** Task directions **
Word for word, set down every line of the entries below from the line with "deliberate, yet time" to the line with "campaign may not be", including both, and no other line.

***** Records for this task *****

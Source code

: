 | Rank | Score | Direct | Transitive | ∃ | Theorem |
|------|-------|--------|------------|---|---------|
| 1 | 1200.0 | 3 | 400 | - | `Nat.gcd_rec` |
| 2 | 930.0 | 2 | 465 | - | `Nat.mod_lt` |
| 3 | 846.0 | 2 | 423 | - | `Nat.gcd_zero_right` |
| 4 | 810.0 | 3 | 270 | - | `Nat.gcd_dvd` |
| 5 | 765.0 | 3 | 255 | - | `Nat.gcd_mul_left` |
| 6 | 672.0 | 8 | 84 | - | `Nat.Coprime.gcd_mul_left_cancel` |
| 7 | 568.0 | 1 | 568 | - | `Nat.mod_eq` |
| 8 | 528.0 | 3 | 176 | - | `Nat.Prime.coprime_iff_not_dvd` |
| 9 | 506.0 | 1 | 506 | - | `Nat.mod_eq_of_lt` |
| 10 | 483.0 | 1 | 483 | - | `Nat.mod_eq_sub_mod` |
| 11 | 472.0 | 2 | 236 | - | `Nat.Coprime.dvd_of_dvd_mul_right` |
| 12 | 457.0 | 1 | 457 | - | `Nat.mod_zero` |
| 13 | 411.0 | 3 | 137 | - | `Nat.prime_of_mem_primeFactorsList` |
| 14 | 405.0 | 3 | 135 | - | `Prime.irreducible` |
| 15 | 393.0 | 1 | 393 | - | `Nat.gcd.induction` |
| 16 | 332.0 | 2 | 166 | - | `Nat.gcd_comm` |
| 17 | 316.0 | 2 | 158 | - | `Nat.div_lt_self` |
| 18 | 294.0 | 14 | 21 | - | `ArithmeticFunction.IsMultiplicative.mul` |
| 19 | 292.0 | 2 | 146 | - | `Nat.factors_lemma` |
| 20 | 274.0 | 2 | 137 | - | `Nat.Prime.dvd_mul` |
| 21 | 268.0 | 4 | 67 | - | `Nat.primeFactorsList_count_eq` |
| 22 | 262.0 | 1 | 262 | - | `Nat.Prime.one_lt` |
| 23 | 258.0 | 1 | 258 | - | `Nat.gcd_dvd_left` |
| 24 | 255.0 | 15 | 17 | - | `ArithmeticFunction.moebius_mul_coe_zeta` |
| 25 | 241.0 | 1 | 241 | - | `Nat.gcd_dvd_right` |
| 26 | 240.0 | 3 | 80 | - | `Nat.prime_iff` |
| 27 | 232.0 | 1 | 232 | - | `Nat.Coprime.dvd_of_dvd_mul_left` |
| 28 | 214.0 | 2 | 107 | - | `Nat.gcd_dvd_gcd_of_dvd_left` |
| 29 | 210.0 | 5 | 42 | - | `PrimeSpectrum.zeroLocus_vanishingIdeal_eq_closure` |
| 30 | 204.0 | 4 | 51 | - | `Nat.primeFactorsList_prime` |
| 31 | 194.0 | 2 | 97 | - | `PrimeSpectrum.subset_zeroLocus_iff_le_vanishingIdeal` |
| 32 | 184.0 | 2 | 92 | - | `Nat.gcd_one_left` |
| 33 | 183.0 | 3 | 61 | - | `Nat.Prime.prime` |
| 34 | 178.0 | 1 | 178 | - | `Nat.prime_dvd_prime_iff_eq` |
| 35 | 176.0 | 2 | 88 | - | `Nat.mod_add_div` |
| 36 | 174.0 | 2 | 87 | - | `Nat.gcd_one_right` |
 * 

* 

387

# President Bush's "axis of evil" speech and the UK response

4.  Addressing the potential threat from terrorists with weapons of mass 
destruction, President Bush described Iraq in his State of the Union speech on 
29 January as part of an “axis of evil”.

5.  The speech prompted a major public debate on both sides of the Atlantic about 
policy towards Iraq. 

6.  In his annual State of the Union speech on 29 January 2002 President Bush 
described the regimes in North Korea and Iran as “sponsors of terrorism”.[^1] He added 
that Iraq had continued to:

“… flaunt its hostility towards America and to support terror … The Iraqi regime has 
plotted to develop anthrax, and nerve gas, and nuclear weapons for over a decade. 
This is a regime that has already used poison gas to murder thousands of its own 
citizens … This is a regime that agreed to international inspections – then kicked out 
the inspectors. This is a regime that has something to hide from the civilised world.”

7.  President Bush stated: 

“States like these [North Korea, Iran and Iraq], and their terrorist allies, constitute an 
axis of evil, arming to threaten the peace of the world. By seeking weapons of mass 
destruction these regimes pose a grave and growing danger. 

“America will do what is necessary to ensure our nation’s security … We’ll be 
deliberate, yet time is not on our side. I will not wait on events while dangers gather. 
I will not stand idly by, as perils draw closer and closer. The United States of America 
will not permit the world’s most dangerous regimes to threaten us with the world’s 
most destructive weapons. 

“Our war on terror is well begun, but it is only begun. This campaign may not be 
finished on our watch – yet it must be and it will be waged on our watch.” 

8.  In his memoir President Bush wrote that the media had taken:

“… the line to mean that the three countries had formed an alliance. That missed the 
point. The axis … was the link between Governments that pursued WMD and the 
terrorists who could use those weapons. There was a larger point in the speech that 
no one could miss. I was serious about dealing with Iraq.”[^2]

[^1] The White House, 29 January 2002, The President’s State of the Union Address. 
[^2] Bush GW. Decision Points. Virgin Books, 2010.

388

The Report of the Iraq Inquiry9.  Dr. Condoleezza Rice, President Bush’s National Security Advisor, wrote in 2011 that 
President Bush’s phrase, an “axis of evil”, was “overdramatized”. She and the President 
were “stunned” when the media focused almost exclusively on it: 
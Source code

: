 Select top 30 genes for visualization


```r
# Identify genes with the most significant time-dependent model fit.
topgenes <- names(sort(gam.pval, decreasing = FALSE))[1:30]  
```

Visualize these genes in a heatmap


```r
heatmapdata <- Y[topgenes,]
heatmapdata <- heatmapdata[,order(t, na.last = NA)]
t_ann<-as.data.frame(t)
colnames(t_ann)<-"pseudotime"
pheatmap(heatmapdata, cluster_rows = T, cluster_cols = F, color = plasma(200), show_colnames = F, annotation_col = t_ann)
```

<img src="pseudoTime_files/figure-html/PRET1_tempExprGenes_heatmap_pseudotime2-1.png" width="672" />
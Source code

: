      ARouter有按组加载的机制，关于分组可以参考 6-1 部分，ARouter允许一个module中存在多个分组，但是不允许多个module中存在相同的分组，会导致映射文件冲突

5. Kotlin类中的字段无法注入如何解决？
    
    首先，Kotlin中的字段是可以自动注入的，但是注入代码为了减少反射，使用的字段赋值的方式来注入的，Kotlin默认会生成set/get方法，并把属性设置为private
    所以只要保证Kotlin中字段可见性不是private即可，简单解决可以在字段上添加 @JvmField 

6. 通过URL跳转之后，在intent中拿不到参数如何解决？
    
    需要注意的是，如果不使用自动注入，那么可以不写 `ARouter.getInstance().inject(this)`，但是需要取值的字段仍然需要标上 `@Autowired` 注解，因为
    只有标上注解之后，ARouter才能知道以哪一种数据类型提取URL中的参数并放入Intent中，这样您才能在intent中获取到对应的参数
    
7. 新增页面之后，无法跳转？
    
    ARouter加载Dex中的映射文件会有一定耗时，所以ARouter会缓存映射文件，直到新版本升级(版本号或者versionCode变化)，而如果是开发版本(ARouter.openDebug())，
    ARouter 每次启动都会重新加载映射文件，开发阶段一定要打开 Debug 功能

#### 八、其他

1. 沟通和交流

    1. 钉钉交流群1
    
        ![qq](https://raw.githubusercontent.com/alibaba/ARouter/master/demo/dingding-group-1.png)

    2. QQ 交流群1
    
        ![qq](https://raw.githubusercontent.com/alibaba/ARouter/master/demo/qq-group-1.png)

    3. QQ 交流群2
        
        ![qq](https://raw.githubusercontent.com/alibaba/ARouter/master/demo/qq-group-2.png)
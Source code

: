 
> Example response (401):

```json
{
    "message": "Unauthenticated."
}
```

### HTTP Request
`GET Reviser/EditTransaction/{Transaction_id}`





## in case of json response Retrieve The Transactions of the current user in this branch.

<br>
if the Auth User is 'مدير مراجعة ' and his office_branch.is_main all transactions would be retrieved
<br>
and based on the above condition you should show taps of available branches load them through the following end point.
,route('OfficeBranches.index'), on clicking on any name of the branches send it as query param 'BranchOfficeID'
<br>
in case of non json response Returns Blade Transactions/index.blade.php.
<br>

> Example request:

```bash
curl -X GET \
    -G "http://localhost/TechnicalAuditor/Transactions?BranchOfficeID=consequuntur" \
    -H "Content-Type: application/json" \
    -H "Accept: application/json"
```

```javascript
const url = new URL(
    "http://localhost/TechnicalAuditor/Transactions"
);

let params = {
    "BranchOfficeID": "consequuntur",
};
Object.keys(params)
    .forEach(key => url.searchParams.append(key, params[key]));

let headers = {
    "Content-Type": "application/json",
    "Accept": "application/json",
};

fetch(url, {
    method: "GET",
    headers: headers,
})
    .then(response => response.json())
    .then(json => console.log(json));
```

*****

** Answer box **
deliberate, yet time is not on our side. I will not wait on events while dangers gather. 
I will not stand idly by, as perils draw closer and closer. The United States of America 
will not permit the world’s most dangerous regimes to threaten us with the world’s 
most destructive weapons. 

“Our war on terror is well begun, but it is only begun. This campaign may not be 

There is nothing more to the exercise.